*What the exercise asks*
Your job with the data below is to output exactly the lines from the one holding "A különbség abban" down to the one holding "A szarvasünő ősanyaként", both included, and no others.

----

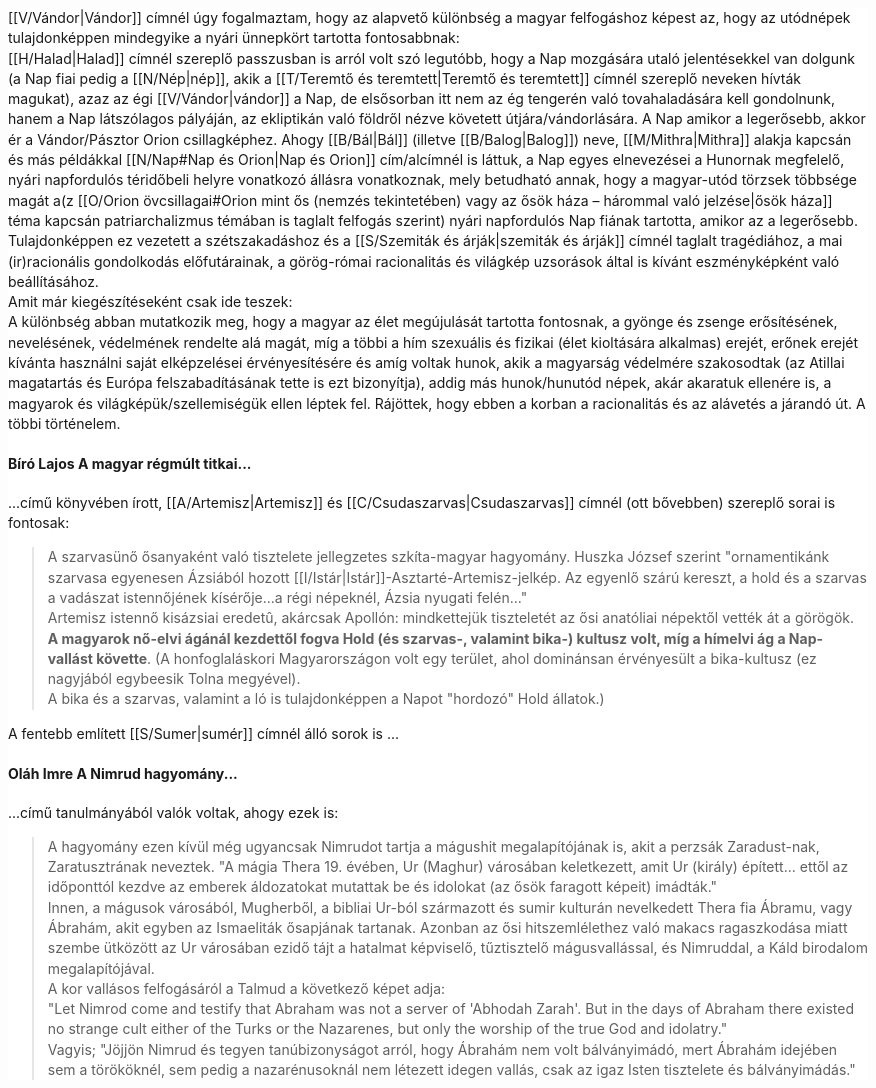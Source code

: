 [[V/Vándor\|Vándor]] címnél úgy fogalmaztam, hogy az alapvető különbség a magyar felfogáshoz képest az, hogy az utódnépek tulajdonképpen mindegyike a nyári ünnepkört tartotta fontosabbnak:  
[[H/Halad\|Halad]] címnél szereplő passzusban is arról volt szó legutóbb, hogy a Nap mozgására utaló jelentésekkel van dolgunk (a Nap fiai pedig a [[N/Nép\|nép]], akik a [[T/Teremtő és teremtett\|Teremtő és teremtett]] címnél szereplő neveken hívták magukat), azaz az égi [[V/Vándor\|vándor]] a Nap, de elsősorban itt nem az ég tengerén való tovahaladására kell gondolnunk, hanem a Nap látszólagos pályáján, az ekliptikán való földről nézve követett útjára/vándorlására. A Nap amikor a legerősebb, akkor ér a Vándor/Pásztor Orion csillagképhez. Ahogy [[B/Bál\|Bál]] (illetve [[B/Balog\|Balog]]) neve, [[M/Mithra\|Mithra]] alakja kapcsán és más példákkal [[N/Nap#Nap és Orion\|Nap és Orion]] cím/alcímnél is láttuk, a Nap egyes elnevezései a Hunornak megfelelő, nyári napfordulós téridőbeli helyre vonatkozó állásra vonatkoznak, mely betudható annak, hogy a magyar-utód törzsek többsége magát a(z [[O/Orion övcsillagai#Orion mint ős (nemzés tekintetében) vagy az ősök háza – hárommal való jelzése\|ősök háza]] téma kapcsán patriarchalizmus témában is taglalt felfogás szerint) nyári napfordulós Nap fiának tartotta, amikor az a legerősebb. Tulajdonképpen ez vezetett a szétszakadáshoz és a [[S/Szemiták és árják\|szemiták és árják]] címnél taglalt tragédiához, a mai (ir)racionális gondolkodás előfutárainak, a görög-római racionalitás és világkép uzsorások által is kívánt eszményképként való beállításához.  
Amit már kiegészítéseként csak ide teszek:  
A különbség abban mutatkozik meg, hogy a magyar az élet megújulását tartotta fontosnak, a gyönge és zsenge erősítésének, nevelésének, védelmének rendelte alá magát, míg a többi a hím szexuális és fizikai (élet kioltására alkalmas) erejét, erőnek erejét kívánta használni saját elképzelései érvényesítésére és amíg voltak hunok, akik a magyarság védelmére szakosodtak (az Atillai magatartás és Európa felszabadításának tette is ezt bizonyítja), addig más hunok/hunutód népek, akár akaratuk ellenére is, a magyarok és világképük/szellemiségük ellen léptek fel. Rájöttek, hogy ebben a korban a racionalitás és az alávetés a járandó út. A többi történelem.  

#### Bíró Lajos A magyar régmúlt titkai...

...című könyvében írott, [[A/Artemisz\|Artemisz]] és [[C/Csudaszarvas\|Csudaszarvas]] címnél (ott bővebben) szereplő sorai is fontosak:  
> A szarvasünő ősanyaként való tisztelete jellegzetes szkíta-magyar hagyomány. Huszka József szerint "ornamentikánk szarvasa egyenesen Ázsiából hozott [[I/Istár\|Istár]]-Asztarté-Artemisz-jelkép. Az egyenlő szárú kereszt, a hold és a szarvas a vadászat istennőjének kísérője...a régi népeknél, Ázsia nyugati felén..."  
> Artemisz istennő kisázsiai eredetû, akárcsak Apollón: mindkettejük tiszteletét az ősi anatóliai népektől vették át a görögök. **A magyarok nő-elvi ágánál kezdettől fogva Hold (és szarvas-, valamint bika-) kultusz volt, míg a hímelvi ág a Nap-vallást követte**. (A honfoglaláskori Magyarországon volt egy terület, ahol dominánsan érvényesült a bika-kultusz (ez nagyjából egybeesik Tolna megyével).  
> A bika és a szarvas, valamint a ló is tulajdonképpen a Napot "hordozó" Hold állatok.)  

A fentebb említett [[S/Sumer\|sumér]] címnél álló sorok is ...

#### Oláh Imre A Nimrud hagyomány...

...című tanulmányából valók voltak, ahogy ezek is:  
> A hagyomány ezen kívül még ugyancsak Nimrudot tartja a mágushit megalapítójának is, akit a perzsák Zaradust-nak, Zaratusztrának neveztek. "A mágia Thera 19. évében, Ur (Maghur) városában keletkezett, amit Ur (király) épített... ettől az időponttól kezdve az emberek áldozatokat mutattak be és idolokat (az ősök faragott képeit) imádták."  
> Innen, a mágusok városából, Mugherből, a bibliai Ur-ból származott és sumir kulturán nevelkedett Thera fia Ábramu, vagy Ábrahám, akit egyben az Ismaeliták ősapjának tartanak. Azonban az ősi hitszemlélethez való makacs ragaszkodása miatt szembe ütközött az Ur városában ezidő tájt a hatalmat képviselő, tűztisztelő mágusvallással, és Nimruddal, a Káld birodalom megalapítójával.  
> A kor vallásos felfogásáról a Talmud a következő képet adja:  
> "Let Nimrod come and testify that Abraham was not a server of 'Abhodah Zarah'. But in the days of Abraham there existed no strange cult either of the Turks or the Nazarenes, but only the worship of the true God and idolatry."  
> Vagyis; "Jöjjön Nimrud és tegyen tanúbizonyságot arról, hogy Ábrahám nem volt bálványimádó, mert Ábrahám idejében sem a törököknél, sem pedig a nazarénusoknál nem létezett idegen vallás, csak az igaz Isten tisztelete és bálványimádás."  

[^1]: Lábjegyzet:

----

*Task answer*
A különbség abban mutatkozik meg, hogy a magyar az élet megújulását tartotta fontosnak, a gyönge és zsenge erősítésének, nevelésének, védelmének rendelte alá magát, míg a többi a hím szexuális és fizikai (élet kioltására alkalmas) erejét, erőnek erejét kívánta használni saját elképzelései érvényesítésére és amíg voltak hunok, akik a magyarság védelmére szakosodtak (az Atillai magatartás és Európa felszabadításának tette is ezt bizonyítja), addig más hunok/hunutód népek, akár akaratuk ellenére is, a magyarok és világképük/szellemiségük ellen léptek fel. Rájöttek, hogy ebben a korban a racionalitás és az alávetés a járandó út. A többi történelem.  

#### Bíró Lajos A magyar régmúlt titkai...

...című könyvében írott, [[A/Artemisz\|Artemisz]] és [[C/Csudaszarvas\|Csudaszarvas]] címnél (ott bővebben) szereplő sorai is fontosak:  
> A szarvasünő ősanyaként való tisztelete jellegzetes szkíta-magyar hagyomány. Huszka József szerint "ornamentikánk szarvasa egyenesen Ázsiából hozott [[I/Istár\|Istár]]-Asztarté-Artemisz-jelkép. Az egyenlő szárú kereszt, a hold és a szarvas a vadászat istennőjének kísérője...a régi népeknél, Ázsia nyugati felén..."  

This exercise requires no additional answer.